About this exercise
Reproduce exactly the lines that run from the start of the records below to the line with "shown respect, hospitality", inclusive.

Information shown

....................

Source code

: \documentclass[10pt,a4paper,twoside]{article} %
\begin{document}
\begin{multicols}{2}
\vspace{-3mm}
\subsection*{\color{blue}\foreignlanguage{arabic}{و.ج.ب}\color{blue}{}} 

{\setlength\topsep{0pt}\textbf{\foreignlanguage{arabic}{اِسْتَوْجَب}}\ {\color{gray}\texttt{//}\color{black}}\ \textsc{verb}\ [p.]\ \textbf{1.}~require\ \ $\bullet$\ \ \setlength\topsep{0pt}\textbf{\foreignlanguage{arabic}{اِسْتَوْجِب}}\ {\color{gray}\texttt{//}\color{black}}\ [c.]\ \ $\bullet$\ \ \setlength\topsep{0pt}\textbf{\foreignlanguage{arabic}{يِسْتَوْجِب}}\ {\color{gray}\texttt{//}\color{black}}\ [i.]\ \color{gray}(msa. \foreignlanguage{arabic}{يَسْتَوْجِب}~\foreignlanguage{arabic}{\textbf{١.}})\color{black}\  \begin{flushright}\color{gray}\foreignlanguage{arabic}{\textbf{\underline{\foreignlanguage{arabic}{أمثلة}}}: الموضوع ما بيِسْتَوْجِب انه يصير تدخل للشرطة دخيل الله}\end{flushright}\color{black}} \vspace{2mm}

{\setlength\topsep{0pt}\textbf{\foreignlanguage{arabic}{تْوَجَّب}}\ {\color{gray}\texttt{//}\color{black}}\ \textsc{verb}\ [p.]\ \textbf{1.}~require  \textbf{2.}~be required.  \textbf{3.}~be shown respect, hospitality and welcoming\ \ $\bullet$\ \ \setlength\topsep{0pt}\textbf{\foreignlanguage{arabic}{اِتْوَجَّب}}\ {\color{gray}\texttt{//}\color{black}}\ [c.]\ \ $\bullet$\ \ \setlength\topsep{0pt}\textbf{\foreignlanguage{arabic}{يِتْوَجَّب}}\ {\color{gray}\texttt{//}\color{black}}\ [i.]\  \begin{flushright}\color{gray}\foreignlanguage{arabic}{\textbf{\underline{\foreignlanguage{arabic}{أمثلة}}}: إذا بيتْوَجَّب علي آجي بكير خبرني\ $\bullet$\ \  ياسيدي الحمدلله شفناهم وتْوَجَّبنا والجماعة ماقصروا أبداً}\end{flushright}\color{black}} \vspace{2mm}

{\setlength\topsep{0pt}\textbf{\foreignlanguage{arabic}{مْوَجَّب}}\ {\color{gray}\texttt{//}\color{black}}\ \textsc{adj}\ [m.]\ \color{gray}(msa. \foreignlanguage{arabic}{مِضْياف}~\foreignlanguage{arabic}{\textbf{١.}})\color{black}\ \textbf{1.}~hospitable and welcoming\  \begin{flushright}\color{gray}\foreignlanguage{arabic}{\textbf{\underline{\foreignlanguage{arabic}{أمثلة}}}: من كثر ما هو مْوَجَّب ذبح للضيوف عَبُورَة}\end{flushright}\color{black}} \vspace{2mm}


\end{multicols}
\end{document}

....................

Response to this task
Source code

: \documentclass[10pt,a4paper,twoside]{article} %
\begin{document}
\begin{multicols}{2}
\vspace{-3mm}
\subsection*{\color{blue}\foreignlanguage{arabic}{و.ج.ب}\color{blue}{}} 

{\setlength\topsep{0pt}\textbf{\foreignlanguage{arabic}{اِسْتَوْجَب}}\ {\color{gray}\texttt{//}\color{black}}\ \textsc{verb}\ [p.]\ \textbf{1.}~require\ \ $\bullet$\ \ \setlength\topsep{0pt}\textbf{\foreignlanguage{arabic}{اِسْتَوْجِب}}\ {\color{gray}\texttt{//}\color{black}}\ [c.]\ \ $\bullet$\ \ \setlength\topsep{0pt}\textbf{\foreignlanguage{arabic}{يِسْتَوْجِب}}\ {\color{gray}\texttt{//}\color{black}}\ [i.]\ \color{gray}(msa. \foreignlanguage{arabic}{يَسْتَوْجِب}~\foreignlanguage{arabic}{\textbf{١.}})\color{black}\  \begin{flushright}\color{gray}\foreignlanguage{arabic}{\textbf{\underline{\foreignlanguage{arabic}{أمثلة}}}: الموضوع ما بيِسْتَوْجِب انه يصير تدخل للشرطة دخيل الله}\end{flushright}\color{black}} \vspace{2mm}

{\setlength\topsep{0pt}\textbf{\foreignlanguage{arabic}{تْوَجَّب}}\ {\color{gray}\texttt{//}\color{black}}\ \textsc{verb}\ [p.]\ \textbf{1.}~require  \textbf{2.}~be required.  \textbf{3.}~be shown respect, hospitality and welcoming\ \ $\bullet$\ \ \setlength\topsep{0pt}\textbf{\foreignlanguage{arabic}{اِتْوَجَّب}}\ {\color{gray}\texttt{//}\color{black}}\ [c.]\ \ $\bullet$\ \ \setlength\topsep{0pt}\textbf{\foreignlanguage{arabic}{يِتْوَجَّب}}\ {\color{gray}\texttt{//}\color{black}}\ [i.]\  \begin{flushright}\color{gray}\foreignlanguage{arabic}{\textbf{\underline{\foreignlanguage{arabic}{أمثلة}}}: إذا بيتْوَجَّب علي آجي بكير خبرني\ $\bullet$\ \  ياسيدي الحمدلله شفناهم وتْوَجَّبنا والجماعة ماقصروا أبداً}\end{flushright}\color{black}} \vspace{2mm}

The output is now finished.